- [REQUIRED WORK] Among the lines of the records, find all that carry the word "image" and copy them.

[Saved data entries]

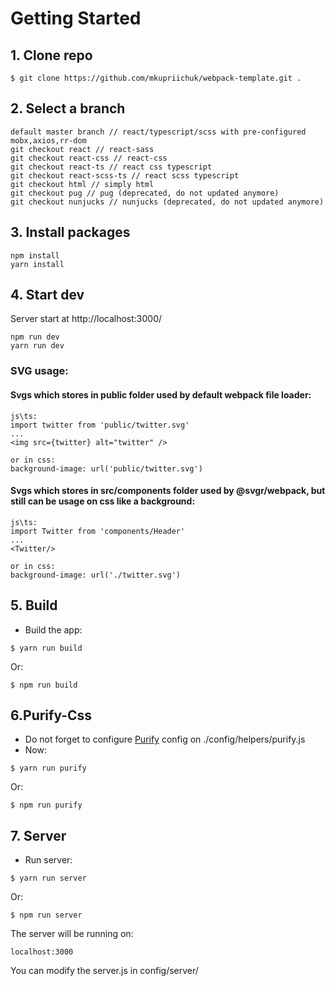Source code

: # Getting Started

## 1. Clone repo

```
$ git clone https://github.com/mkupriichuk/webpack-template.git .
```

## 2. Select a branch

```
default master branch // react/typescript/scss with pre-configured mobx,axios,rr-dom
git checkout react // react-sass
git checkout react-css // react-css
git checkout react-ts // react css typescript
git checkout react-scss-ts // react scss typescript
git checkout html // simply html
git checkout pug // pug (deprecated, do not updated anymore)
git checkout nunjucks // nunjucks (deprecated, do not updated anymore)
```

## 3. Install packages

```
npm install
yarn install
```


## 4. Start dev

Server start at http://localhost:3000/

```
npm run dev
yarn run dev
```

### SVG usage:
#### Svgs which stores in public folder used by default webpack file loader:
```
js\ts:
import twitter from 'public/twitter.svg'
...
<img src={twitter} alt="twitter" />

or in css:
background-image: url('public/twitter.svg')
```

#### Svgs which stores in src/components folder used by @svgr/webpack, but still can be usage on css like a background: 
```
js\ts:
import Twitter from 'components/Header'
...
<Twitter/>

or in css:
background-image: url('./twitter.svg')
```
## 5. Build

- Build the app:

```
$ yarn run build
```
Or:

```
$ npm run build
```

## 6.Purify-Css
  - Do not forget to configure [Purify](https://github.com/purifycss/purifycss) config on ./config/helpers/purify.js
  - Now:

```
$ yarn run purify
```
Or:

```
$ npm run purify
```

## 7. Server
- Run server:

```
$ yarn run server
```
Or:

```
$ npm run server
```

The server will be running on:

```
localhost:3000
```

You can modify the server.js in config/server/
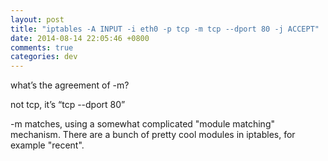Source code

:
 ```yaml
---
layout: post
title: "iptables -A INPUT -i eth0 -p tcp -m tcp --dport 80 -j ACCEPT"
date: 2014-08-14 22:05:46 +0800
comments: true
categories: dev
---
```


what’s the agreement of -m?

not tcp, it’s “tcp --dport 80”

-m matches, using a somewhat complicated "module matching" mechanism.  There are a bunch of pretty cool modules in iptables, for example "recent".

- [RESPONSE BELOW]
background-image: url('public/twitter.svg')
background-image: url('./twitter.svg')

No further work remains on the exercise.